Delay increases linearly:

Retry 1: Wait 1s
Retry 2: Wait 2s
Retry 3: Wait 3s

Use when: Moderate contention

3. Exponential Backoff

Delay doubles each retry:

Retry 1: Wait 1s
Retry 2: Wait 2s
Retry 3: Wait 4s
Retry 4: Wait 8s

Formula: delay = base_delay * 2^(retry_count - 1)

Use when: High contention, service overload

4. Exponential Backoff with Jitter

Exponential backoff + random variation:

Retry 1: Wait 1s ± random(0, 0.5s)
Retry 2: Wait 2s ± random(0, 1s)
Retry 3: Wait 4s ± random(0, 2s)

Why jitter: Prevents thundering herd (all clients retry at same time)


Examples

Basic Retry

import time
import random

def retry_with_backoff(func, max_retries=3, base_delay=1):
    """Retry with exponential backoff"""
    for attempt in range(max_retries):
        try:
            return func()
        except Exception as e:
            if attempt == max_retries - 1:
                raise  # Last attempt failed
            
            # Exponential backoff
            delay = base_delay * (2 ** attempt)
            time.sleep(delay)
    
    raise Exception("Max retries exceeded")

# Usage
result = retry_with_backoff(lambda: api_call())

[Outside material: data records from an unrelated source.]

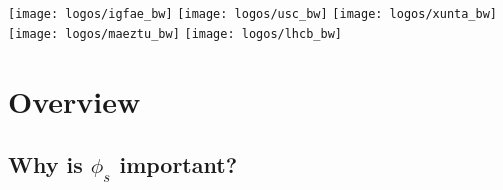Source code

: \documentclass[aspectratio=169,9pt,handout]{beamer}
\begin{document}




\begin{frame}[plain,overlaytitlepage=0.9,backgroundpicture=gpx/aiandes.pdf]
  \begin{minipage}[b][\textheight][b]{5cm}
    \texttt{[image: logos/igfae\_bw]}\hspace{1mm}
    \texttt{[image: logos/usc\_bw]}\hspace{1mm}
    \texttt{[image: logos/xunta\_bw]}\hspace{1mm}\\[2mm]
    \texttt{[image: logos/maeztu\_bw]}\hspace{1mm}
    \texttt{[image: logos/lhcb\_bw]}\\[-1mm]
  \end{minipage}
\end{frame}

\begin{frame}[plain,backgroundpicture=gpx/aiandes.pdf,overlaytoc=0.9]
  \addtocounter{framenumber}{-1}
  \hspace*{8cm}\begin{minipage}{8cm}
    \tableofcontents
  \end{minipage}
\end{frame}




\section{Overview}

\subsection*{Why is \texorpdfstring{$\phi_s$}{phis} important?}
\end{document}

Exponential Backoff with Jitter

def retry_with_jitter(func, max_retries=3, base_delay=1):
    """Retry with exponential backoff and jitter"""
    for attempt in range(max_retries):
        try:
            return func()
        except Exception as e:
            if attempt == max_retries - 1:
                raise
            
            # Exponential backoff
            delay = base_delay * (2 ** attempt)
            
            # Add jitter (random variation)
            jitter = random.uniform(0, delay * 0.1)  # 10% jitter
            total_delay = delay + jitter
            
            time.sleep(total_delay)
    
    raise Exception("Max retries exceeded")

Retry with Circuit Breaker

class RetryWithCircuitBreaker:
    def __init__(self, max_retries=3, failure_threshold=5):
        self.max_retries = max_retries
        self.failure_threshold = failure_threshold
        self.failures = 0
        self.circuit_open = False
    
    def call(self, func):
        if self.circuit_open:
            raise CircuitBreakerOpenError()
        
        for attempt in range(self.max_retries):
            try:
                result = func()
                self.failures = 0  # Reset on success
                return result
            except Exception as e:
                self.failures += 1
                
                if self.failures >= self.failure_threshold:
                    self.circuit_open = True
                    raise CircuitBreakerOpenError()
                
                if attempt < self.max_retries - 1:
                    delay = 1 * (2 ** attempt)
                    time.sleep(delay)
        
        raise Exception("Max retries exceeded")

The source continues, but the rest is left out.